▶ [What to do]: Within the entries below, find the lines that hold "Jazz" and report only how many there are.

▶ [Saved entries]:
▽

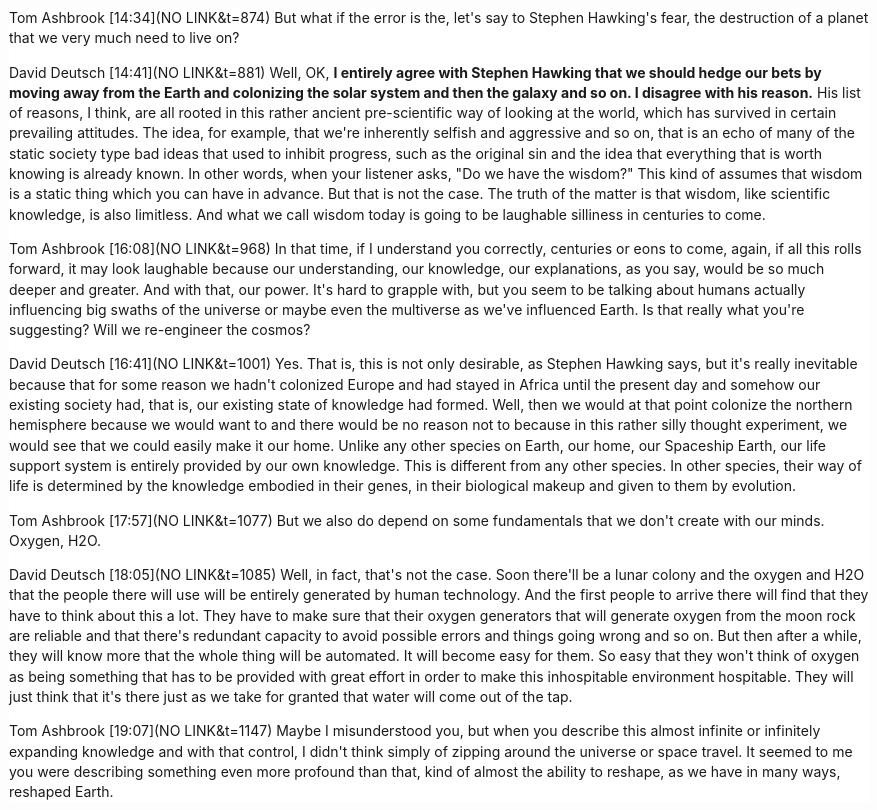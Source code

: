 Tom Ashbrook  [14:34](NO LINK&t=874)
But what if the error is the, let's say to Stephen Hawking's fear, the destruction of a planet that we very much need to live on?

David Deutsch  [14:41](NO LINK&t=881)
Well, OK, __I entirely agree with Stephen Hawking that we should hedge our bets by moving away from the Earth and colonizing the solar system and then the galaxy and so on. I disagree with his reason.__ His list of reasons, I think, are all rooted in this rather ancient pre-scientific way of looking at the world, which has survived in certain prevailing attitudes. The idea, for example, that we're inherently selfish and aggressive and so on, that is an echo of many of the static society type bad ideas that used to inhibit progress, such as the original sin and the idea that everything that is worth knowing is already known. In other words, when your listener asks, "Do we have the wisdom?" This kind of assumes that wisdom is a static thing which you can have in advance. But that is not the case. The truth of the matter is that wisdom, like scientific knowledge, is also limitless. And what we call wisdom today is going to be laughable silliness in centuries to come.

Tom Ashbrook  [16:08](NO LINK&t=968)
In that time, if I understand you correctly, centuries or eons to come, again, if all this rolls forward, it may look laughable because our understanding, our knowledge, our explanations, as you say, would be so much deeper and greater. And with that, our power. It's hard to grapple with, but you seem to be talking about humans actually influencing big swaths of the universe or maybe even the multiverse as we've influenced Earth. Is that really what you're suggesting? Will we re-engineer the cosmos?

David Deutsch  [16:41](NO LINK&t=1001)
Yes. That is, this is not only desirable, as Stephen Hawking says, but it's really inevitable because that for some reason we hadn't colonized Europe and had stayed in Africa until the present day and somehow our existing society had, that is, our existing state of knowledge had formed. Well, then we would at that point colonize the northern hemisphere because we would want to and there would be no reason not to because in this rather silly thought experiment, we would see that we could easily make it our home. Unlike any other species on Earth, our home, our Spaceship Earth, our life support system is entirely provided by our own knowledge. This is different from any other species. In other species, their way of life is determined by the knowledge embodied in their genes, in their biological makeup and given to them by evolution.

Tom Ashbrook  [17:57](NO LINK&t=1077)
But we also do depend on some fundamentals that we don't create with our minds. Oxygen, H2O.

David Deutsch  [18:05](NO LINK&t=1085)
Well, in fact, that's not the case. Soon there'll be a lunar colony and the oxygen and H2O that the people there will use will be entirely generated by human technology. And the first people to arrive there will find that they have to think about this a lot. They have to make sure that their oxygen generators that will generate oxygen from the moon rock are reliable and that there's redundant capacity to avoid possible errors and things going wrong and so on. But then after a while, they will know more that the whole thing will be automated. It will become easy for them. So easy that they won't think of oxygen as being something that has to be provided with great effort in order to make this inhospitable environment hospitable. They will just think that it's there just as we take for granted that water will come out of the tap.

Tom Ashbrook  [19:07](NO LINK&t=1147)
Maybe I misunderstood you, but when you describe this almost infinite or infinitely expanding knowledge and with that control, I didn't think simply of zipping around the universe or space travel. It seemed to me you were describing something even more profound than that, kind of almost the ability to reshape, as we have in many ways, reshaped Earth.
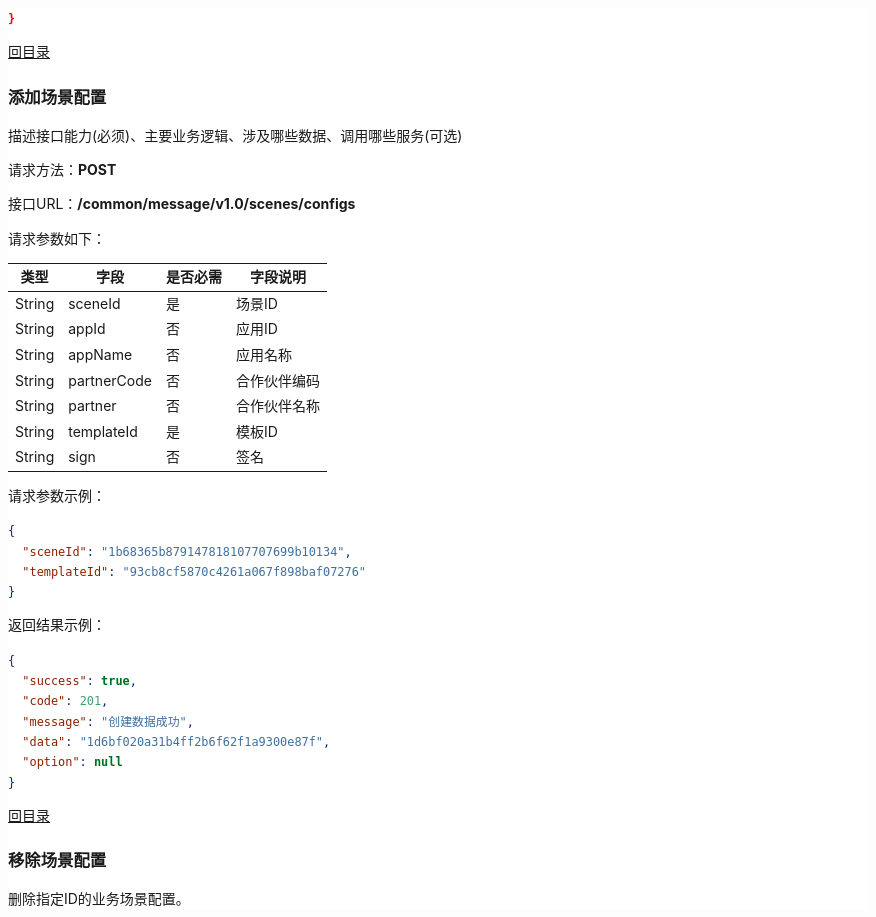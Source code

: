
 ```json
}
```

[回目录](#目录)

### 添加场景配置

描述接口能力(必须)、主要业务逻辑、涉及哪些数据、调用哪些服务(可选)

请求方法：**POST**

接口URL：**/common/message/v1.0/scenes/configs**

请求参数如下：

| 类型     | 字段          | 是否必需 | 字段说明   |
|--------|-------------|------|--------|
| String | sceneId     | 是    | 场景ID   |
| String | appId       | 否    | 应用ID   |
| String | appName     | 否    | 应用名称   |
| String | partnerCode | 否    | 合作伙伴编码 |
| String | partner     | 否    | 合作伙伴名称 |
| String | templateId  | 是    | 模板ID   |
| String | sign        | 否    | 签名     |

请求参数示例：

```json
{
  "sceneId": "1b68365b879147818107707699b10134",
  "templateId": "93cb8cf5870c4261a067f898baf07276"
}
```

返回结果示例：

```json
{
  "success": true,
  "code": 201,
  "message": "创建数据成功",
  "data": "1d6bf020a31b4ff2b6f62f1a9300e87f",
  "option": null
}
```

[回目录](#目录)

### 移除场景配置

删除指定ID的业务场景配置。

△
▽

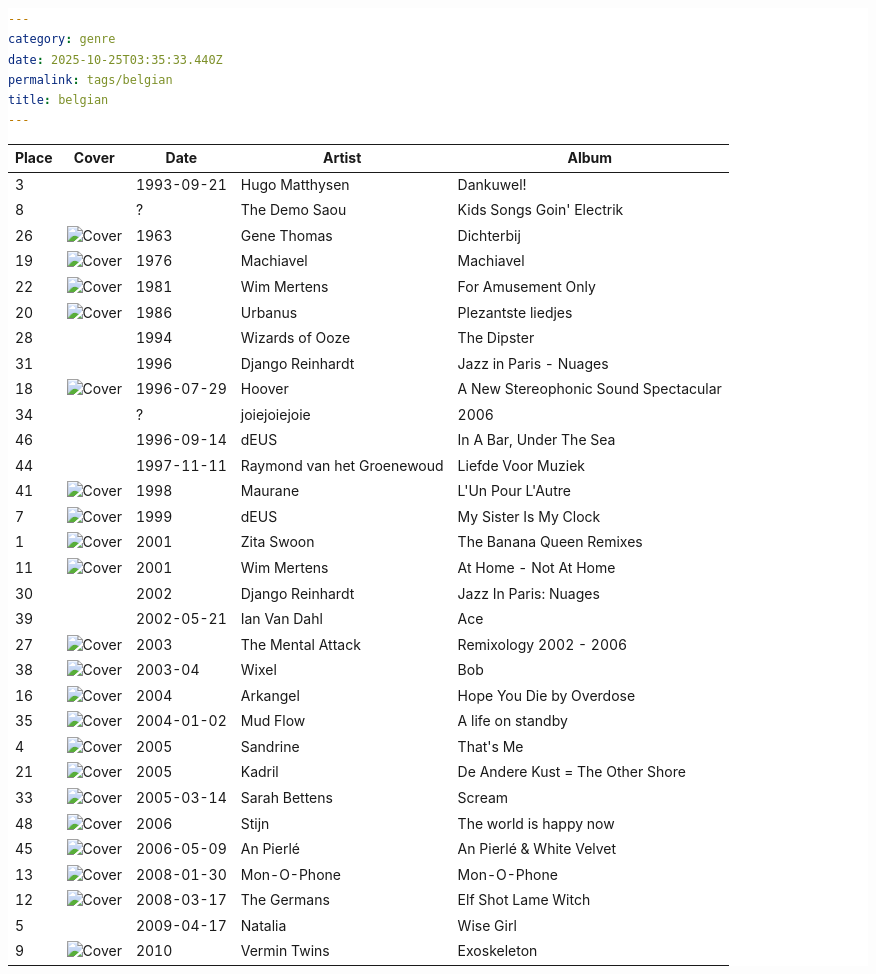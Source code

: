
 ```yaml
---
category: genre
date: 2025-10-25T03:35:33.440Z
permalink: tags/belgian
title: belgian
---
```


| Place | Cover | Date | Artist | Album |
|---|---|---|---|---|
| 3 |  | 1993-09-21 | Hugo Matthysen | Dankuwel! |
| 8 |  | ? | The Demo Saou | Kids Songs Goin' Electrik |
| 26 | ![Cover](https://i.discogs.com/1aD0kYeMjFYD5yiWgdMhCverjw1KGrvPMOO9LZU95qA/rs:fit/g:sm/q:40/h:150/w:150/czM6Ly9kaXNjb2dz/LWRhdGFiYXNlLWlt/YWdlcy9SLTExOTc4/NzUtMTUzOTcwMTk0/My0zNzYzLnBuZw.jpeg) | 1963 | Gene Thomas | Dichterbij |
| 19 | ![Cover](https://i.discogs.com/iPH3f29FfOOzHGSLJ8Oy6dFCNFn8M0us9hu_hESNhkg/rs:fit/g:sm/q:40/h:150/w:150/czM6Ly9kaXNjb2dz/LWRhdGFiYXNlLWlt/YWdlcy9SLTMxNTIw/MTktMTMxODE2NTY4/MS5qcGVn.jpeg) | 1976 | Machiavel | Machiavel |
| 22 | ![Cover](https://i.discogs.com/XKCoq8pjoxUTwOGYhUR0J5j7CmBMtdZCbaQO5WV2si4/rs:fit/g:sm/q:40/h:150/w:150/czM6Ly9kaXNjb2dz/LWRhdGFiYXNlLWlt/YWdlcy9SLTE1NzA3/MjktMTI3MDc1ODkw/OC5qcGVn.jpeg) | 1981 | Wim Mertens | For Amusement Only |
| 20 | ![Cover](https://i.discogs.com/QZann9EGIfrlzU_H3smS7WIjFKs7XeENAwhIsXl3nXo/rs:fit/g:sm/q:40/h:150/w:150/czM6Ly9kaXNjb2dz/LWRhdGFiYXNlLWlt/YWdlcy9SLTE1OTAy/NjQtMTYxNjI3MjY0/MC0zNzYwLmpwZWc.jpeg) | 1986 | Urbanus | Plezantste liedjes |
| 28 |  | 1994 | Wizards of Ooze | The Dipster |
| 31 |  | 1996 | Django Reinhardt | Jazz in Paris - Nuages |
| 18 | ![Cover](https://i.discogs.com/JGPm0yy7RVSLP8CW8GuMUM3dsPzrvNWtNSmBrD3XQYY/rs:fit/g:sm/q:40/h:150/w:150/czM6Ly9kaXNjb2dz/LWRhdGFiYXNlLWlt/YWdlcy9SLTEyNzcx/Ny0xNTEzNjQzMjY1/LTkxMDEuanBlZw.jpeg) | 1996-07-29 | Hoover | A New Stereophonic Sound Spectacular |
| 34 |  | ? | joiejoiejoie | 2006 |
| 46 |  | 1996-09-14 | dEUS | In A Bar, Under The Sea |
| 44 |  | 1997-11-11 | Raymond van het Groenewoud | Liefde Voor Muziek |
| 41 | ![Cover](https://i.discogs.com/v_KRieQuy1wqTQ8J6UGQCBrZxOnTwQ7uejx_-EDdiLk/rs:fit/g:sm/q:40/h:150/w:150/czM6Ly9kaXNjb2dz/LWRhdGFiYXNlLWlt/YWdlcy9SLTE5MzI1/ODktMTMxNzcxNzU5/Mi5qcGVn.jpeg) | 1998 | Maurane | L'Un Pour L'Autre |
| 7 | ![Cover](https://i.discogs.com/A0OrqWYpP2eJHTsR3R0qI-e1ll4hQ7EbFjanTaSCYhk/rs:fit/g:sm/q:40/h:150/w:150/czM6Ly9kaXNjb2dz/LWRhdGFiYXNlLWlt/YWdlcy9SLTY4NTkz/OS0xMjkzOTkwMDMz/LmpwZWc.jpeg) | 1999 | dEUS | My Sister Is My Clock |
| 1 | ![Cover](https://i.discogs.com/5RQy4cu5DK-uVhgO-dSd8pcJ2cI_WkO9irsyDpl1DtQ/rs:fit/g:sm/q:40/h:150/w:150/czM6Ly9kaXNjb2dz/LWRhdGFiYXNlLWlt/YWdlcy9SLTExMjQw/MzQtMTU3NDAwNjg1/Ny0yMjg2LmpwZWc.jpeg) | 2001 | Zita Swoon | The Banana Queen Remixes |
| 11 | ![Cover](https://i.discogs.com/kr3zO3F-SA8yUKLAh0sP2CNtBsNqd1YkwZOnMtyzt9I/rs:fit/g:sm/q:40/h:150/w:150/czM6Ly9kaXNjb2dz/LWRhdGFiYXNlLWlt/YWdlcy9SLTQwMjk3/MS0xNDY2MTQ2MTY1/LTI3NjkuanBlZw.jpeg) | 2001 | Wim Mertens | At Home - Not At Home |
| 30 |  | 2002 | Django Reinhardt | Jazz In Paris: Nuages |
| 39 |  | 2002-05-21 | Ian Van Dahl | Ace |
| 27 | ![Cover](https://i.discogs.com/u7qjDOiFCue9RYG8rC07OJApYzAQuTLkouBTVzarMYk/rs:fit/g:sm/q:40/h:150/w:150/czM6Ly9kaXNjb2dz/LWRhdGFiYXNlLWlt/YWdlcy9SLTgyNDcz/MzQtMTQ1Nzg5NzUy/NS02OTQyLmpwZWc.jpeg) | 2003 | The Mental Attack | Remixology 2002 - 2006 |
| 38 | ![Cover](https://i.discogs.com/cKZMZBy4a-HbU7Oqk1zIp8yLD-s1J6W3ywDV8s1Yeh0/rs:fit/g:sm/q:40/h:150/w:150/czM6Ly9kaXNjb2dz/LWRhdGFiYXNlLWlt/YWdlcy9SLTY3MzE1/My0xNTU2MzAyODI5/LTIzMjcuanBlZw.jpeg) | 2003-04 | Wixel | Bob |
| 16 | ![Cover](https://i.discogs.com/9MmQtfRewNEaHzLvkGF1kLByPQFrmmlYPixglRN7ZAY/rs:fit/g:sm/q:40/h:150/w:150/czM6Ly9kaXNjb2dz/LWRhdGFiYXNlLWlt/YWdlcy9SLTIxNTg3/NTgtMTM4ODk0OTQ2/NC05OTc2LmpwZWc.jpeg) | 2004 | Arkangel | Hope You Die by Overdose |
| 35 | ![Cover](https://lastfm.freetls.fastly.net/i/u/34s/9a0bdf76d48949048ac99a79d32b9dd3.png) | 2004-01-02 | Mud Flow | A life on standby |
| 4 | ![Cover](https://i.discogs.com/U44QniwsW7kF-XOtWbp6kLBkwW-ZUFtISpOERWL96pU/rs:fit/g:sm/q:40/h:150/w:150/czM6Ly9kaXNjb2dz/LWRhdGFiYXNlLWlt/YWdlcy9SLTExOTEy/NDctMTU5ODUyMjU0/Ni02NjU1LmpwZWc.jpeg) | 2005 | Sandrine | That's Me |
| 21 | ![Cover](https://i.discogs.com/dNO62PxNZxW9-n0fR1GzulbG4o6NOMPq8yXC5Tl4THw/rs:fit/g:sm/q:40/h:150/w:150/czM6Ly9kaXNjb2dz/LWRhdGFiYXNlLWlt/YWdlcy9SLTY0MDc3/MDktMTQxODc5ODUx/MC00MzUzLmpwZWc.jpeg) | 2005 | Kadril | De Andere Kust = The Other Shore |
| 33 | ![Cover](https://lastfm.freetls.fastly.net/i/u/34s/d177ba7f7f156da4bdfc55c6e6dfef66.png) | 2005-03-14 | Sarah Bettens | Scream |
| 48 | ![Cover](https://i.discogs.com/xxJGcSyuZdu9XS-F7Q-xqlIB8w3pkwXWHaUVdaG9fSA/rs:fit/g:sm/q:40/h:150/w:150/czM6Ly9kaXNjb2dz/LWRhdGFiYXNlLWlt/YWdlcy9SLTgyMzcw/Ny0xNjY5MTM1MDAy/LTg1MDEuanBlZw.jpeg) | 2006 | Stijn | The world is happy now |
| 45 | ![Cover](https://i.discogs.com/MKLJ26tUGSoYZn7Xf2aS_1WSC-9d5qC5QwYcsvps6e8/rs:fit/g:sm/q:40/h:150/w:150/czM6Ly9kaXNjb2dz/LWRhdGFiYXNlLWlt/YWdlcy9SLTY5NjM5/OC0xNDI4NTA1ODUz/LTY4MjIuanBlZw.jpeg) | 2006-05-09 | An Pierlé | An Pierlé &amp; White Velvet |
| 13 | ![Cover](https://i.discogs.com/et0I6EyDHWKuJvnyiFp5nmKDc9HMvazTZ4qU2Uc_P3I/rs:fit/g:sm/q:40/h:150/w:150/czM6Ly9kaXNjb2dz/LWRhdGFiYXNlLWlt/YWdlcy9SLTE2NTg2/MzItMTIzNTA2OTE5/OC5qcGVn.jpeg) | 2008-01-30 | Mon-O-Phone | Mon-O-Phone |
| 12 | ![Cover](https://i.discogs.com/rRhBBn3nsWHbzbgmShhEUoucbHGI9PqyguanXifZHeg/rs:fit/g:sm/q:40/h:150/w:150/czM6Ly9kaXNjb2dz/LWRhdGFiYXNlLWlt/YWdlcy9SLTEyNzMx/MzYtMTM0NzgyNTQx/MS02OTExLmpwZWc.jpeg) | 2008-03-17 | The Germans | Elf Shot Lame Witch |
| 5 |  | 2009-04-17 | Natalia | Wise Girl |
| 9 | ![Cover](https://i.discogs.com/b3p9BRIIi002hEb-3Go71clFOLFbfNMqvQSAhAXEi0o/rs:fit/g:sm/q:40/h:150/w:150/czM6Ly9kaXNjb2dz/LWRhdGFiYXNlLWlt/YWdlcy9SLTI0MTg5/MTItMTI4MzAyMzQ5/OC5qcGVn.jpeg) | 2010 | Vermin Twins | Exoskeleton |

△

▶ [Expected output]: 2